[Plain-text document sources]

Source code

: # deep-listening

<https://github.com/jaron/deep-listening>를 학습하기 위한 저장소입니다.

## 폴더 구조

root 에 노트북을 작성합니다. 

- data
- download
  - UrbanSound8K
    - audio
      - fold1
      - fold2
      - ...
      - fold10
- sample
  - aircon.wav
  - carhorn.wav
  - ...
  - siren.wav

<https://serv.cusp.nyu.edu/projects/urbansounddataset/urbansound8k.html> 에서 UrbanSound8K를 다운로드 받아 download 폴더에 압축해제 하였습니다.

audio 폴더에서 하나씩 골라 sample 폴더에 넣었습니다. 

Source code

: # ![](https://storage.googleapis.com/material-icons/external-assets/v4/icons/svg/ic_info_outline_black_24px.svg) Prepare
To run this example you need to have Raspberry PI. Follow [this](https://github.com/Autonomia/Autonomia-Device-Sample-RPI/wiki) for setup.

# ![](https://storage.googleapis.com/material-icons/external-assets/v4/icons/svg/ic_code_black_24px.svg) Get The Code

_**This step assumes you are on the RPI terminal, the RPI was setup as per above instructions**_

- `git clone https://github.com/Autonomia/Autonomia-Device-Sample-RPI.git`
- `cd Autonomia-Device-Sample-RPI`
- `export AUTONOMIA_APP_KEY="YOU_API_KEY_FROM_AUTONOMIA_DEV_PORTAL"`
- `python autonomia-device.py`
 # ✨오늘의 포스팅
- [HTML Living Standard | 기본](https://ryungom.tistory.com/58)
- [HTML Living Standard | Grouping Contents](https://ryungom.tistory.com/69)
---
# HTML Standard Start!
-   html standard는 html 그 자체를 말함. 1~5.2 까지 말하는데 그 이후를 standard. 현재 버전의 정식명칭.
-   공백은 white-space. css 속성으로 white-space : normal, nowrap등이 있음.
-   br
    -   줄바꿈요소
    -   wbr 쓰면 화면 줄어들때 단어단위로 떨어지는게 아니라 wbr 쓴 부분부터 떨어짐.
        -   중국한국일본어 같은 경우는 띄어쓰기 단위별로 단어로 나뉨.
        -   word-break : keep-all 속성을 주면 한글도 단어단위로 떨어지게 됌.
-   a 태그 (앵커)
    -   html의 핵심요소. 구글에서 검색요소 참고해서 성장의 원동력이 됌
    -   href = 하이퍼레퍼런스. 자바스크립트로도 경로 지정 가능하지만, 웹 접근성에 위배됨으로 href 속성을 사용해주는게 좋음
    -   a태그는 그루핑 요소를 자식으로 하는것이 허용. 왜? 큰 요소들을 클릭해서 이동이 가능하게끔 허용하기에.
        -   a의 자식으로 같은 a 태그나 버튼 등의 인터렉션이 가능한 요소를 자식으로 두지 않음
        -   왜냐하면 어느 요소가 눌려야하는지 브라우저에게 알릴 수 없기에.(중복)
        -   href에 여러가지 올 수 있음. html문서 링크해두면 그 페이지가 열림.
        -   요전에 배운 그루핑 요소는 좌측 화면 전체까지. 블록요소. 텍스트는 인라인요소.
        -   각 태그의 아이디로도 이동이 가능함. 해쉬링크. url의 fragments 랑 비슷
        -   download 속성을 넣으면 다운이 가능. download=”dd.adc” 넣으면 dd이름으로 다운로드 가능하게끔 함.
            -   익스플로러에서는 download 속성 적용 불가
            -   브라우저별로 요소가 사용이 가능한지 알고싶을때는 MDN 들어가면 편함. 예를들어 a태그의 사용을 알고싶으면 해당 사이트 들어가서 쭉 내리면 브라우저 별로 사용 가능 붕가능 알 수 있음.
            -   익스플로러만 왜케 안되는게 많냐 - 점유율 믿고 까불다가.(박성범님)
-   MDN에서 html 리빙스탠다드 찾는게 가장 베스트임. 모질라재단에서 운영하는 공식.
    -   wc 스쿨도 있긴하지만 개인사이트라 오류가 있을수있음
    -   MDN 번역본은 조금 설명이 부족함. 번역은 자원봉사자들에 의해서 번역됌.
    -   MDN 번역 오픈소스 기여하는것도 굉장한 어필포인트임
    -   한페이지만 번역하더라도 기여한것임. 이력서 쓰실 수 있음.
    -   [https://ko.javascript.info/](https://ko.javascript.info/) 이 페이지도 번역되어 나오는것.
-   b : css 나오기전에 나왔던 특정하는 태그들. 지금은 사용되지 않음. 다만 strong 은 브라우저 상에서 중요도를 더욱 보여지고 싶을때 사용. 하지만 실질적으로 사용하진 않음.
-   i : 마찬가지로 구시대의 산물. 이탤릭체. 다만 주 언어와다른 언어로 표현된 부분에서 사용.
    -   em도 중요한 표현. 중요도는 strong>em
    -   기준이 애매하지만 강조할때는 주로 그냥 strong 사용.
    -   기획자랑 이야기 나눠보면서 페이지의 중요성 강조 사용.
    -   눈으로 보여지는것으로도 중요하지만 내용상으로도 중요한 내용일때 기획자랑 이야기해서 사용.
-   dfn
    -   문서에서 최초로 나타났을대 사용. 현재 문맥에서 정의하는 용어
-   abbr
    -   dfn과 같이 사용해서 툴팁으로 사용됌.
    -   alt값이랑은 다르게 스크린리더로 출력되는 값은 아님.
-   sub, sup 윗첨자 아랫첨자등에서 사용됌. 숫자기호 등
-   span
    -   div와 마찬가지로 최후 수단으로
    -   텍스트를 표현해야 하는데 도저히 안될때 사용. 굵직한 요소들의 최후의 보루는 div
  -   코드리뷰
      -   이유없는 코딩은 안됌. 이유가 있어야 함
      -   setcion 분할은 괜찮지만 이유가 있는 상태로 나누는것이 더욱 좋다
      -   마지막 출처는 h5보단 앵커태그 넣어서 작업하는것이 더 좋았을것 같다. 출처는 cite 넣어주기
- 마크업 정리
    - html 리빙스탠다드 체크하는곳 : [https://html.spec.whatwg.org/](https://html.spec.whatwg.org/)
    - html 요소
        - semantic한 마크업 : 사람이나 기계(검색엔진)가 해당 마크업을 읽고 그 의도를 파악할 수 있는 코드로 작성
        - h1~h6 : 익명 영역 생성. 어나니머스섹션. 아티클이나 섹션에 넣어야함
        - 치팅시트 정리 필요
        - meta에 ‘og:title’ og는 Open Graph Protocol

EXERCISE PROMPT —
Reply with nothing but the number of lines in the entries that include "strong".

TASK ANSWER —
3